The Curragh incident of 20 March 1914, sometimes known as the Curragh mutiny, occurred in the Curragh, County Kildare, Ireland. The Curragh Camp was then the main base for the British Army in Ireland, which at the time still formed part of the United Kingdom of Great Britain and Ireland. Ireland was scheduled to receive a measure of devolved government, which included Ulster, later in the year. The incident is important in 20th-century Irish history, and is notable for being one of the few occasions since the English Civil War in which elements of the British military openly intervened in politics. It is widely thought of as a mutiny, though no orders actually given were disobeyed.

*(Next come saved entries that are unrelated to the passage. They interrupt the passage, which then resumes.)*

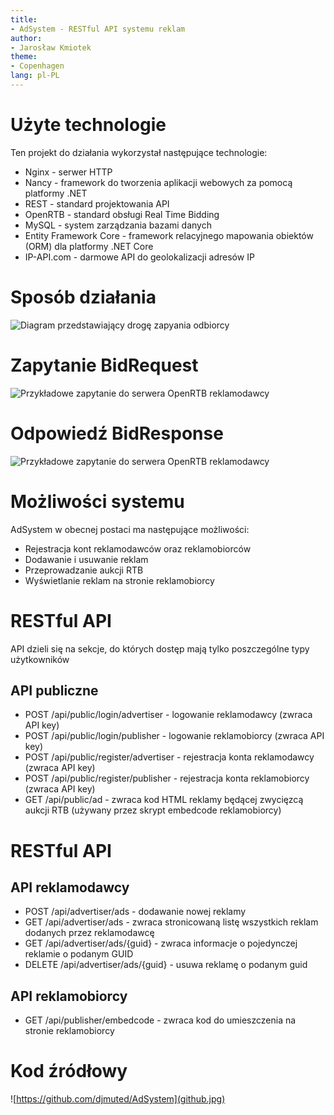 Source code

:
 ```yaml
---
title:
- AdSystem - RESTful API systemu reklam
author:
- Jarosław Kmiotek
theme:
- Copenhagen
lang: pl-PL
---
```

# Użyte technologie
Ten projekt do działania wykorzystał następujące technologie:

+ Nginx - serwer HTTP
+ Nancy - framework do tworzenia aplikacji webowych za pomocą platformy .NET
+ REST - standard projektowania API
+ OpenRTB - standard obsługi Real Time Bidding
+ MySQL - system zarządzania bazami danych
+ Entity Framework Core - framework relacyjnego mapowania obiektów (ORM) dla platformy .NET Core
+ IP-API.com - darmowe API do geolokalizacji adresów IP

# Sposób działania
![Diagram przedstawiający drogę zapyania odbiorcy](diagram1.png)

# Zapytanie BidRequest
![Przykładowe zapytanie do serwera OpenRTB reklamodawcy](bidrequest.png)

# Odpowiedź BidResponse
![Przykładowe zapytanie do serwera OpenRTB reklamodawcy](bidresponse.png)

# Możliwości systemu
AdSystem w obecnej postaci ma następujące możliwości:

+ Rejestracja kont reklamodawców oraz reklamobiorców
+ Dodawanie i usuwanie reklam
+ Przeprowadzanie aukcji RTB
+ Wyświetlanie reklam na stronie reklamobiorcy 

# RESTful API
API dzieli się na sekcje, do których dostęp mają tylko poszczególne typy użytkowników

## API publiczne
+ POST /api/public/login/advertiser - logowanie reklamodawcy (zwraca API key)
+ POST /api/public/login/publisher - logowanie reklamobiorcy (zwraca API key)
+ POST /api/public/register/advertiser - rejestracja konta reklamodawcy (zwraca API key)
+ POST /api/public/register/publisher - rejestracja konta reklamobiorcy (zwraca API key)
+ GET /api/public/ad - zwraca kod HTML reklamy będącej zwycięzcą aukcji RTB (używany przez skrypt embedcode reklamobiorcy)

# RESTful API
## API reklamodawcy
+ POST /api/advertiser/ads - dodawanie nowej reklamy
+ GET /api/advertiser/ads - zwraca stronicowaną listę wszystkich reklam dodanych przez reklamodawcę
+ GET /api/advertiser/ads/{guid} - zwraca informacje o pojedynczej reklamie o podanym GUID
+ DELETE /api/advertiser/ads/{guid} - usuwa reklamę o podanym guid

## API reklamobiorcy
+ GET /api/publisher/embedcode - zwraca kod do umieszczenia na stronie reklamobiorcy

# Kod źródłowy
![https://github.com/djmuted/AdSystem](github.jpg) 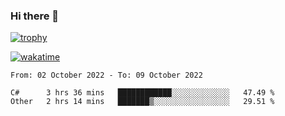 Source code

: ### Hi there 👋

[![trophy](https://github-profile-trophy.vercel.app/?username=cxnky&theme=dracula)](https://github.com/ryo-ma/github-profile-trophy)

[![wakatime](https://wakatime.com/badge/user/1c39c599-5497-41b9-a5be-2c4676e7fd23.svg)](https://wakatime.com/@1c39c599-5497-41b9-a5be-2c4676e7fd23)
<!--START_SECTION:waka-->

```text
From: 02 October 2022 - To: 09 October 2022

C#      3 hrs 36 mins   ████████████░░░░░░░░░░░░░   47.49 %
Other   2 hrs 14 mins   ███████▒░░░░░░░░░░░░░░░░░   29.51 %
```

<!--END_SECTION:waka-->
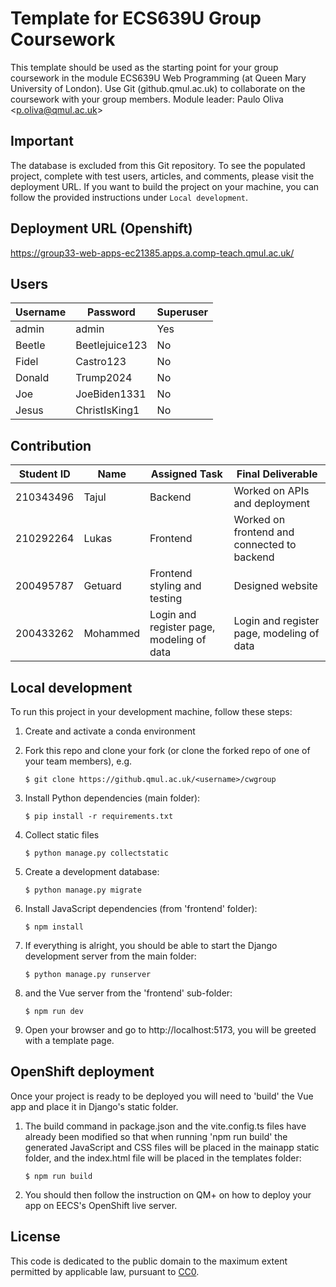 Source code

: # Template for ECS639U Group Coursework

This template should be used as the starting point for your group coursework in the module ECS639U Web Programming (at Queen Mary University of London). Use Git (github.qmul.ac.uk) to collaborate on the coursework with your group members. Module leader: Paulo Oliva <[p.oliva@qmul.ac.uk](mailto:p.oliva@qmul.ac.uk)>

## Important 

The database is excluded from this Git repository. To see the populated project, complete with test users, articles, and comments, please visit the deployment URL. If you want to build the project on your machine, you can follow the provided instructions under `Local development`.

## Deployment URL (Openshift)

https://group33-web-apps-ec21385.apps.a.comp-teach.qmul.ac.uk/

## Users

| Username | Password       | Superuser |
|----------|----------------|-----------|
| admin    | admin          | Yes       |
| Beetle   | Beetlejuice123 | No        |
| Fidel    | Castro123      | No        |
| Donald   | Trump2024      | No        |
| Joe      | JoeBiden1331   | No        |
| Jesus    | ChristIsKing1  | No        |

## Contribution

| Student ID | Name  | Assigned Task                                           | Final Deliverable                                |
|------------|-------|--------------------------------------------------------|---------------------------------------------------|
| 210343496     | Tajul | Backend                                                | Worked on APIs and deployment                    |
| 210292264     | Lukas | Frontend                                               | Worked on frontend and connected to backend     |
| 200495787     | Getuard  | Frontend styling and testing                           | Designed website                                 |
| 200433262     | Mohammed  | Login and register page, modeling of data   | Login and register page, modeling of data        |







## Local development

To run this project in your development machine, follow these steps:

1. Create and activate a conda environment

2. Fork this repo and clone your fork (or clone the forked repo of one of your team members), e.g.

    ```console
    $ git clone https://github.qmul.ac.uk/<username>/cwgroup
    ```

3. Install Python dependencies (main folder):

    ```console
    $ pip install -r requirements.txt
    ```

4. Collect static files

    ```console
    $ python manage.py collectstatic
    ```

5. Create a development database:

    ```console
    $ python manage.py migrate
    ```

6. Install JavaScript dependencies (from 'frontend' folder):

    ```console
    $ npm install
    ```

7. If everything is alright, you should be able to start the Django development server from the main folder:

    ```console
    $ python manage.py runserver
    ```

8. and the Vue server from the 'frontend' sub-folder:

    ```console
    $ npm run dev
    ```

8. Open your browser and go to http://localhost:5173, you will be greeted with a template page.

## OpenShift deployment

Once your project is ready to be deployed you will need to 'build' the Vue app and place it in Django's static folder.

1. The build command in package.json and the vite.config.ts files have already been modified so that when running 'npm run build' the generated JavaScript and CSS files will be placed in the mainapp static folder, and the index.html file will be placed in the templates folder:

    ```console
    $ npm run build
    ```

2. You should then follow the instruction on QM+ on how to deploy your app on EECS's OpenShift live server.

## License

This code is dedicated to the public domain to the maximum extent permitted by applicable law, pursuant to [CC0](http://creativecommons.org/publicdomain/zero/1.0/).
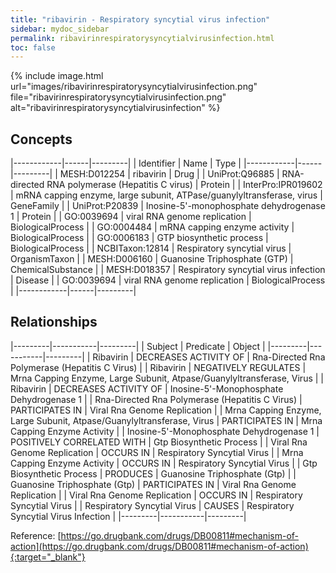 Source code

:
 ```yaml
---
title: "ribavirin - Respiratory syncytial virus infection"
sidebar: mydoc_sidebar
permalink: ribavirinrespiratorysyncytialvirusinfection.html
toc: false 
---
```


{% include image.html url="images/ribavirinrespiratorysyncytialvirusinfection.png" file="ribavirinrespiratorysyncytialvirusinfection.png" alt="ribavirinrespiratorysyncytialvirusinfection" %}

## Concepts

|------------|------|---------|
| Identifier | Name | Type    |
|------------|------|---------|
| MESH:D012254 | ribavirin | Drug |
| UniProt:Q96885 | RNA-directed RNA polymerase (Hepatitis C virus) | Protein |
| InterPro:IPR019602 | mRNA capping enzyme, large subunit, ATPase/guanylyltransferase, virus | GeneFamily |
| UniProt:P20839 | Inosine-5'-monophosphate dehydrogenase 1 | Protein |
| GO:0039694 | viral RNA genome replication | BiologicalProcess |
| GO:0004484 | mRNA capping enzyme activity | BiologicalProcess |
| GO:0006183 | GTP biosynthetic process | BiologicalProcess |
| NCBITaxon:12814 | Respiratory syncytial virus | OrganismTaxon |
| MESH:D006160 | Guanosine Triphosphate (GTP) | ChemicalSubstance |
| MESH:D018357 | Respiratory syncytial virus infection | Disease |
| GO:0039694 | viral RNA genome replication | BiologicalProcess |
|------------|------|---------|

## Relationships

|---------|-----------|---------|
| Subject | Predicate | Object  |
|---------|-----------|---------|
| Ribavirin | DECREASES ACTIVITY OF | Rna-Directed Rna Polymerase (Hepatitis C Virus) |
| Ribavirin | NEGATIVELY REGULATES | Mrna Capping Enzyme, Large Subunit, Atpase/Guanylyltransferase, Virus |
| Ribavirin | DECREASES ACTIVITY OF | Inosine-5'-Monophosphate Dehydrogenase 1 |
| Rna-Directed Rna Polymerase (Hepatitis C Virus) | PARTICIPATES IN | Viral Rna Genome Replication |
| Mrna Capping Enzyme, Large Subunit, Atpase/Guanylyltransferase, Virus | PARTICIPATES IN | Mrna Capping Enzyme Activity |
| Inosine-5'-Monophosphate Dehydrogenase 1 | POSITIVELY CORRELATED WITH | Gtp Biosynthetic Process |
| Viral Rna Genome Replication | OCCURS IN | Respiratory Syncytial Virus |
| Mrna Capping Enzyme Activity | OCCURS IN | Respiratory Syncytial Virus |
| Gtp Biosynthetic Process | PRODUCES | Guanosine Triphosphate (Gtp) |
| Guanosine Triphosphate (Gtp) | PARTICIPATES IN | Viral Rna Genome Replication |
| Viral Rna Genome Replication | OCCURS IN | Respiratory Syncytial Virus |
| Respiratory Syncytial Virus | CAUSES | Respiratory Syncytial Virus Infection |
|---------|-----------|---------|

Reference: [https://go.drugbank.com/drugs/DB00811#mechanism-of-action](https://go.drugbank.com/drugs/DB00811#mechanism-of-action){:target="_blank"} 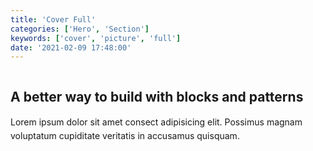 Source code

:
 ```yaml
---
title: 'Cover Full'
categories: ['Hero', 'Section']
keywords: ['cover', 'picture', 'full']
date: '2021-02-09 17:48:00'
---
```


<!-- wp:cover {"url":"https://images.unsplash.com/photo-1585424529208-7bc775e92a74?ixid=MXwxMjA3fDB8MHxwaG90by1wYWdlfHx8fGVufDB8fHw%3D&amp;ixlib=rb-1.2.1&amp;auto=format&amp;fit=crop&amp;w=1280&amp;q=80","dimRatio":40,"overlayColor":"black","minHeight":100,"minHeightUnit":"vh","contentPosition":"center center","align":"full"} -->
<div class="wp-block-cover alignfull has-background-dim-40 has-black-background-color has-background-dim" style="min-height:100vh"><img class="wp-block-cover__image-background" alt="" src="https://images.unsplash.com/photo-1585424529208-7bc775e92a74?ixid=MXwxMjA3fDB8MHxwaG90by1wYWdlfHx8fGVufDB8fHw%3D&amp;ixlib=rb-1.2.1&amp;auto=format&amp;fit=crop&amp;w=1280&amp;q=80" data-object-fit="cover"/>
<div class="wp-block-cover__inner-container">

<!-- wp:group -->
<div class="wp-block-group">
<div class="wp-block-group__inner-container">

<!-- wp:heading {"align":"center","textColor":"white"} -->
<h2 class="f2 f1-l mt0 lh-solid has-text-align-center has-white-color has-text-color"><strong>A better way to build with blocks and patterns</strong></h2>
<!-- /wp:heading -->

<!-- wp:paragraph {"align":"center",,"textColor":"white","fontSize":"large","style":{"typography":{"lineHeight":"1.6"}}} -->
<p class="has-large-font-size o-70 my0 has-text-align-center has-white-color has-text-color" style="line-height:1.6">Lorem ipsum dolor sit amet consect adipisicing elit. Possimus magnam voluptatum cupiditate veritatis in accusamus quisquam.</p>
<!-- /wp:paragraph -->

</div></div>
<!-- /wp:group -->

</div></div>
<!-- /wp:cover -->
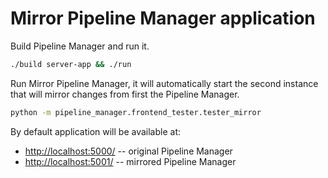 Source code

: # Mirror Pipeline Manager application

Build Pipeline Manager and run it.

```bash
./build server-app && ./run
```

Run Mirror Pipeline Manager, it will automatically start the second instance that will mirror changes from first the Pipeline Manager.

```bash
python -m pipeline_manager.frontend_tester.tester_mirror
```

By default application will be available at:
* [http://localhost:5000/](http://localhost:5000/) -- original Pipeline Manager
* [http://localhost:5001/](http://localhost:5001/) -- mirrored Pipeline Manager

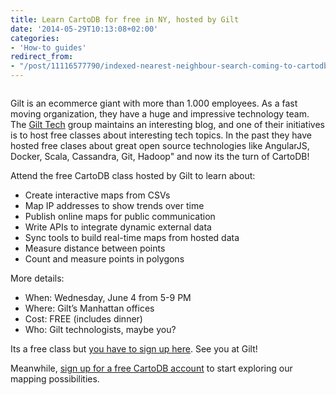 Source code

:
 ```yaml
---
title: Learn CartoDB for free in NY, hosted by Gilt
date: '2014-05-29T10:13:08+02:00'
categories:
- 'How-to guides'
redirect_from:
- "/post/11116577790/indexed-nearest-neighbour-search-coming-to-cartodb/"
---
```


<img src="http://i.imgur.com/L82xFqt.png" alt=""/>

Gilt is an ecommerce giant with more than 1.000 employees. As a fast moving organization, they have a huge and impressive technology team. The <a href="http://tech.gilt.com/">Gilt Tech</a> group maintains an interesting blog, and one of their initiatives is to host free classes about interesting tech topics. In the past they have hosted free clases about great open source technologies like AngularJS, Docker, Scala, Cassandra, Git, Hadoop" and now its the turn of CartoDB!

Attend the free CartoDB class hosted by Gilt to learn about:

- Create interactive maps from CSVs
- Map IP addresses to show trends over time
- Publish online maps for public communication
- Write APIs to integrate dynamic external data
- Sync tools to build real-time maps from hosted data
- Measure distance between points
- Count and measure points in polygons

More details:

- When:  Wednesday, June 4 from 5-9 PM
- Where: Gilt’s Manhattan offices
- Cost: FREE (includes dinner)
- Who: Gilt technologists, maybe you?

Its a free class but <a href="http://tech.gilt.com/post/85273727529/our-next-free-class-at-gilt-cartodb-on-june-4">you have to sign up here</a>. See you at Gilt!

Meanwhile, <a href="http://cartodb.com/pricing">sign up for a free CartoDB account</a> to start exploring our mapping possibilities.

With Irish Home Rule due to become law in 1914, the British Cabinet contemplated some kind of military action against the unionist Ulster Volunteers who threatened to rebel against it. Many officers, especially those with Irish Protestant connections, of whom the most prominent was Hubert Gough, threatened to resign or accept dismissal rather than obey orders to conduct military operations against the unionists, and were privately encouraged from London by senior officers including Henry Wilson.
Although the Cabinet issued a document claiming that the issue had been a misunderstanding, Secretary of State for War J. E. B. Seely and Chief of the Imperial General Staff (CIGS) Field Marshal Sir John French were forced to resign after amending it to promise that the British Army would not be used against the Ulster loyalists.
The event contributed both to unionist confidence and to the growing Irish nationalist movement, convincing Irish nationalists that they could not expect support from the British Army in Ireland.